▶ _EXERCISE DATA_

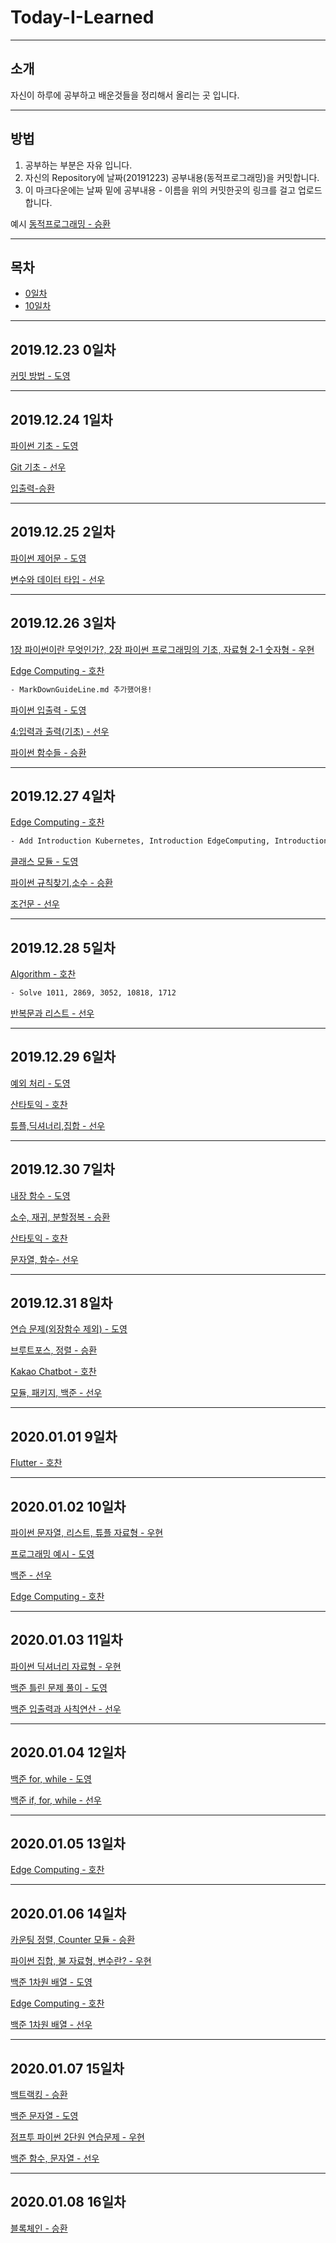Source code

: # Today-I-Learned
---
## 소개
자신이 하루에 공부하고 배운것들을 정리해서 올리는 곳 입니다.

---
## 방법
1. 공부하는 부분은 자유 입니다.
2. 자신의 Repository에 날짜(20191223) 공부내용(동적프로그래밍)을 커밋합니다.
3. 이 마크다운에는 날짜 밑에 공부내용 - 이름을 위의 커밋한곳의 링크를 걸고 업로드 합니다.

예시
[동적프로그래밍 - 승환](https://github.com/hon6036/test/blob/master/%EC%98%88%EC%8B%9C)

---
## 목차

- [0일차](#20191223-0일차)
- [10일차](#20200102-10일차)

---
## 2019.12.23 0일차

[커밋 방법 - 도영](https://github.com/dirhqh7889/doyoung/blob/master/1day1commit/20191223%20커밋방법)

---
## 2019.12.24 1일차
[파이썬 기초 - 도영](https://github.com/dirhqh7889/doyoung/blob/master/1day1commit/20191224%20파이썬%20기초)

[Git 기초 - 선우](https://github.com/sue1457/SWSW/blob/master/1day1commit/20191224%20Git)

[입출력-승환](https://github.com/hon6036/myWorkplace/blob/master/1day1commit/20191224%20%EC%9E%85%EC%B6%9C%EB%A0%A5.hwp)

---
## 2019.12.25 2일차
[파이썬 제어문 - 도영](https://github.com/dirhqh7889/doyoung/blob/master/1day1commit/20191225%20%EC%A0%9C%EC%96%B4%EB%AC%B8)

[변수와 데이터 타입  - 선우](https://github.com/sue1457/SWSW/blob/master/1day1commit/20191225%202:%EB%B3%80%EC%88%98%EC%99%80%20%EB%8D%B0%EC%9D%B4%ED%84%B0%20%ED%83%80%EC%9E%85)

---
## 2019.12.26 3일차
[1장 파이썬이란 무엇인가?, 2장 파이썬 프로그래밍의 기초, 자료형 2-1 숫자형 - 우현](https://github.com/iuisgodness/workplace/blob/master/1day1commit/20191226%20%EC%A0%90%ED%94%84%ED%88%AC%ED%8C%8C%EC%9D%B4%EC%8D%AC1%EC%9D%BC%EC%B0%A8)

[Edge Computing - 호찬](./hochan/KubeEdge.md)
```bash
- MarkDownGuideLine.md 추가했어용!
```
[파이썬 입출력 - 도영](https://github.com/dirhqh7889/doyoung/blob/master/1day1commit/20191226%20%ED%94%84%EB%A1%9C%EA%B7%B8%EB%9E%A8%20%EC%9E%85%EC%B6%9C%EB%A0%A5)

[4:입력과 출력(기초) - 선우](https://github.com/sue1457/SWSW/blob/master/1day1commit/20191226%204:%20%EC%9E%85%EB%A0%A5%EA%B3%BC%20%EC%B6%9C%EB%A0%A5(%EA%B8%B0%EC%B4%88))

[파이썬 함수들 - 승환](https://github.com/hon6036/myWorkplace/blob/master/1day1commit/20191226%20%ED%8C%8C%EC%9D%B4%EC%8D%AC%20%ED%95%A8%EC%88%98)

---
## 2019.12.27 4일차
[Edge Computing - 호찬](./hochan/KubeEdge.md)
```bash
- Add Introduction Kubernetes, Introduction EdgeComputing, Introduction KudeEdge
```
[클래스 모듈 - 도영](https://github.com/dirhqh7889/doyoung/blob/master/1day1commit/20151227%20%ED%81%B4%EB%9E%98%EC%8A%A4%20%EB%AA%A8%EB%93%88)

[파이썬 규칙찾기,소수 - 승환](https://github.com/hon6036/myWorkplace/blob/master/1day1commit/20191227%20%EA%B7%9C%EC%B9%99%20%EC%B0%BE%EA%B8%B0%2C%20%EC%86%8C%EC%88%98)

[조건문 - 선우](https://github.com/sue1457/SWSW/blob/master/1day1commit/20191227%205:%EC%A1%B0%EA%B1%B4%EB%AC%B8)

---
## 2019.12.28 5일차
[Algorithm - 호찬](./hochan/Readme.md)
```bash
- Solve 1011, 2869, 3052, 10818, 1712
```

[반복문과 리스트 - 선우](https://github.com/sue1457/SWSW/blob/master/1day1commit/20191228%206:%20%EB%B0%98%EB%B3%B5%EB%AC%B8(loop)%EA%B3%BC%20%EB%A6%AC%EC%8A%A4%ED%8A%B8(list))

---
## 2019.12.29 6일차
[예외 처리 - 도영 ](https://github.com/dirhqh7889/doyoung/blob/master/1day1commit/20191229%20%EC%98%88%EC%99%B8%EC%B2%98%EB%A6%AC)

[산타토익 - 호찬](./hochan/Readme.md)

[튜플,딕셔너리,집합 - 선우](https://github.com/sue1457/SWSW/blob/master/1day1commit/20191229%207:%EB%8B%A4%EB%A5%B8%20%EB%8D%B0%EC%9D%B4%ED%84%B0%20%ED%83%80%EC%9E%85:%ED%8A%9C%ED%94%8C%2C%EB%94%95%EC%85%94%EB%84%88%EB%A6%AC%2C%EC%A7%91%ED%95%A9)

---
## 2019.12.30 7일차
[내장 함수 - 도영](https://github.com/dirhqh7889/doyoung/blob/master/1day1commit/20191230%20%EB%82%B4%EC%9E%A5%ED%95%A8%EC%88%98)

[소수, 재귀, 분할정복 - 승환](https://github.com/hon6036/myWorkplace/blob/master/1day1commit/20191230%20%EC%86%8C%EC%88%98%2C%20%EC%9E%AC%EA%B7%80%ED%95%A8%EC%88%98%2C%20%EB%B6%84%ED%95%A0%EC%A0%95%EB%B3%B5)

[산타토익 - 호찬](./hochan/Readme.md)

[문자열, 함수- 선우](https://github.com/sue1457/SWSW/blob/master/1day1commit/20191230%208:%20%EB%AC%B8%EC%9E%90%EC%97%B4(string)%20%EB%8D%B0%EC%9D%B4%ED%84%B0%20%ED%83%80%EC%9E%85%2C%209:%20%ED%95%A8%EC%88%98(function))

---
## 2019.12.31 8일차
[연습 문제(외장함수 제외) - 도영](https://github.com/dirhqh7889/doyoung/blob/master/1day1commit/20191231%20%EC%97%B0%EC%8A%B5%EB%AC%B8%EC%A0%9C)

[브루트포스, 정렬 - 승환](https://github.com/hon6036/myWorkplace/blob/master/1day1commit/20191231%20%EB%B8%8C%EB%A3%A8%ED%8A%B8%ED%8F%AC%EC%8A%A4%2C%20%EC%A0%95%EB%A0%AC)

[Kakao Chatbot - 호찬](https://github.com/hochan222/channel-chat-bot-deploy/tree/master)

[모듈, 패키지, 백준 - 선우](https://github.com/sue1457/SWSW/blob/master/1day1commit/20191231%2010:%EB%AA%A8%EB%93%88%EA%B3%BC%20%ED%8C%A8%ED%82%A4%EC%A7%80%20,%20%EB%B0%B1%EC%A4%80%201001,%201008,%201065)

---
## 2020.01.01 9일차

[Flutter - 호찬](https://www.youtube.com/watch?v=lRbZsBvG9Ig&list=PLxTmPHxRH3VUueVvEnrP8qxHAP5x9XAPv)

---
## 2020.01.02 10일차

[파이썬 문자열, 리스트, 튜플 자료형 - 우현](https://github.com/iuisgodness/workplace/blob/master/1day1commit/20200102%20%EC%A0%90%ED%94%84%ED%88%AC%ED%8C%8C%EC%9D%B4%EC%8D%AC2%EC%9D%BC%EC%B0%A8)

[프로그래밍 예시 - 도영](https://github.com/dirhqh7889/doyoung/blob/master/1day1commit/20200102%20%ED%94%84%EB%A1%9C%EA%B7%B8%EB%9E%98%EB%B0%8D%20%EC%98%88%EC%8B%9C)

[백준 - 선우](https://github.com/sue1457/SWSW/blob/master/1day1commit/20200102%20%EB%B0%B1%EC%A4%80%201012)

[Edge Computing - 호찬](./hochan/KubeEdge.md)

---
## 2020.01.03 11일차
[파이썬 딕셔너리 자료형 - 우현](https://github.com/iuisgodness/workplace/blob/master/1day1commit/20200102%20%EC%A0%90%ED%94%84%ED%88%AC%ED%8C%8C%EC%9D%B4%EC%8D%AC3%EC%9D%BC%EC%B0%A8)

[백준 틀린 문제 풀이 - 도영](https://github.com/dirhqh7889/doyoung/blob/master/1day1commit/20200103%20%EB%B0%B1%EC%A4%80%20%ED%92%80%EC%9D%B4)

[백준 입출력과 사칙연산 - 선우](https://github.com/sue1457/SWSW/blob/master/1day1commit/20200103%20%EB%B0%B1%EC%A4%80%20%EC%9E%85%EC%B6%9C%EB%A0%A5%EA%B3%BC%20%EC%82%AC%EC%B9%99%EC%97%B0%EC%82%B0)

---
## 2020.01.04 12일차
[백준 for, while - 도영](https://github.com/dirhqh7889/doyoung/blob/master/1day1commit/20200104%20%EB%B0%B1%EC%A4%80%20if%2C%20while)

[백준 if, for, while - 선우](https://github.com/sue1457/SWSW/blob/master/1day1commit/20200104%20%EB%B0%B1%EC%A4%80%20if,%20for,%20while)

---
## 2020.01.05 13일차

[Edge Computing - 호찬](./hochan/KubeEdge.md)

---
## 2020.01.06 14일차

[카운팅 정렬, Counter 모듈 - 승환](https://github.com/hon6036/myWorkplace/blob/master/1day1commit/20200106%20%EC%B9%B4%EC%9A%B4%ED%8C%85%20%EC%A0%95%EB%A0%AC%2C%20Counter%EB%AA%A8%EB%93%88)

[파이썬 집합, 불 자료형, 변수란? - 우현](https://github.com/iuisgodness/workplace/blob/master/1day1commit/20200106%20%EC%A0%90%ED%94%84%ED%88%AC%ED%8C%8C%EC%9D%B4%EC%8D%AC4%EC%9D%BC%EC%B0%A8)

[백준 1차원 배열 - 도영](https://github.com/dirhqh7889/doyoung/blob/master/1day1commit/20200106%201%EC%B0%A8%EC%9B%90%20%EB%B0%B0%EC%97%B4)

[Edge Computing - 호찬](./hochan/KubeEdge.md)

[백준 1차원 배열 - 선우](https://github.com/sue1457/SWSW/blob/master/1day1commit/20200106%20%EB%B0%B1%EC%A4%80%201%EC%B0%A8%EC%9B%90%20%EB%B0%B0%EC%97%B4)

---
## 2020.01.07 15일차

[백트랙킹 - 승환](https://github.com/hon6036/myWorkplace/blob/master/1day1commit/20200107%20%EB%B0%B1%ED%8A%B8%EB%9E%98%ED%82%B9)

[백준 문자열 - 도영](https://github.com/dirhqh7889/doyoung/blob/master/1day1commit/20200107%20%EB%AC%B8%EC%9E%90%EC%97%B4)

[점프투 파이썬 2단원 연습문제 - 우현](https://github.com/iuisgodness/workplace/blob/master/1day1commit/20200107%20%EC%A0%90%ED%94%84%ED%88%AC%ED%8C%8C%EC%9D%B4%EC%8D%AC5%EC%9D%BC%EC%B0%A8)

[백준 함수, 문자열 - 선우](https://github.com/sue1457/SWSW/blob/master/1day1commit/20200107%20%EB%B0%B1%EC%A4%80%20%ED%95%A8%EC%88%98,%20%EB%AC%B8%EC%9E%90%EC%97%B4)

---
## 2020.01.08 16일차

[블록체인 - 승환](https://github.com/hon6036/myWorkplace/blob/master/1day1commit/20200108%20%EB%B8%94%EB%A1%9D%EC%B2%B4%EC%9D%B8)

==

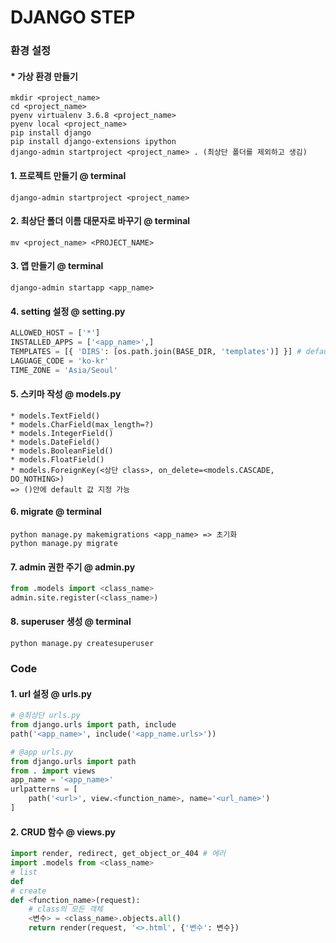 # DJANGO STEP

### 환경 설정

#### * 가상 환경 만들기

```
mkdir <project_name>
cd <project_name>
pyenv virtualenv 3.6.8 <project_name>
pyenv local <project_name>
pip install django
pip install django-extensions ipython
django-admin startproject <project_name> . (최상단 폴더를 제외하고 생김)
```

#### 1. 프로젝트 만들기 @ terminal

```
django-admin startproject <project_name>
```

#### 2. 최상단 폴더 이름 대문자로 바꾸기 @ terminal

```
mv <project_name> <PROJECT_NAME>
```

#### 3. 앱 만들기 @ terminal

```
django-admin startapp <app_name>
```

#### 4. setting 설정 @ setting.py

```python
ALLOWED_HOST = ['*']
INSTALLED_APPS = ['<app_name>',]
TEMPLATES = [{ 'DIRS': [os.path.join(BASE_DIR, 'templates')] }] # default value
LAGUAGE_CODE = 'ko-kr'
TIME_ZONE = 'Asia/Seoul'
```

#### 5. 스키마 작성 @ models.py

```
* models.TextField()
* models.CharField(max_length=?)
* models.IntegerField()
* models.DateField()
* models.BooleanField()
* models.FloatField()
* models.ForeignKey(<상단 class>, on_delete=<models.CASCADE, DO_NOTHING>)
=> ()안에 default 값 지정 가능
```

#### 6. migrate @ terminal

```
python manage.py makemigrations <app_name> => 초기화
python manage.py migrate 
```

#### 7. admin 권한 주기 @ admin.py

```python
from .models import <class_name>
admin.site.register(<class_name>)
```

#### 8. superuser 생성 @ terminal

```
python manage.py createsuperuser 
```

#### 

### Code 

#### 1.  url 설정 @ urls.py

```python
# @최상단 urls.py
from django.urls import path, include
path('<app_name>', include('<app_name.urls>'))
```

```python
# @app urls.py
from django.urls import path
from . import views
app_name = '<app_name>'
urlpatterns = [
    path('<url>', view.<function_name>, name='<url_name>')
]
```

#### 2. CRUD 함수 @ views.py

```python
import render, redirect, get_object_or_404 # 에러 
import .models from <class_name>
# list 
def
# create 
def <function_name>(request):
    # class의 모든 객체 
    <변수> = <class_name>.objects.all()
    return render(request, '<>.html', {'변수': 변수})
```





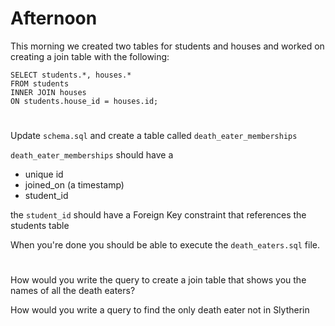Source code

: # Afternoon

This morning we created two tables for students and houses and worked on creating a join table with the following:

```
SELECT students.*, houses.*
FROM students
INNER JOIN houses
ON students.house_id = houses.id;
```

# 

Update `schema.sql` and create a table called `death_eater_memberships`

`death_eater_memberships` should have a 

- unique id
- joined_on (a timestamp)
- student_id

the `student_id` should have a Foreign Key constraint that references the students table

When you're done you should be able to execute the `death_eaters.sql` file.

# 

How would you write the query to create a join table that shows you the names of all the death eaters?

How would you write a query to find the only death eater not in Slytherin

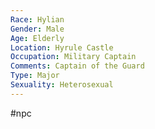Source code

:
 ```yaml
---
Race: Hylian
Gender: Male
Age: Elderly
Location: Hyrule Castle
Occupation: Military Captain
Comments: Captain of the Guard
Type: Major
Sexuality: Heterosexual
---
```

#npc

▶ _EXERCISE_
Return only the part of the records above that opens with the line containing "[예외 처리 - 도영" and closes with the line containing "## 2019.12.30 7일차", ends included.

▶ _ANSWER TO THE EXERCISE_
[예외 처리 - 도영 ](https://github.com/dirhqh7889/doyoung/blob/master/1day1commit/20191229%20%EC%98%88%EC%99%B8%EC%B2%98%EB%A6%AC)

[산타토익 - 호찬](./hochan/Readme.md)

[튜플,딕셔너리,집합 - 선우](https://github.com/sue1457/SWSW/blob/master/1day1commit/20191229%207:%EB%8B%A4%EB%A5%B8%20%EB%8D%B0%EC%9D%B4%ED%84%B0%20%ED%83%80%EC%9E%85:%ED%8A%9C%ED%94%8C%2C%EB%94%95%EC%85%94%EB%84%88%EB%A6%AC%2C%EC%A7%91%ED%95%A9)

---
## 2019.12.30 7일차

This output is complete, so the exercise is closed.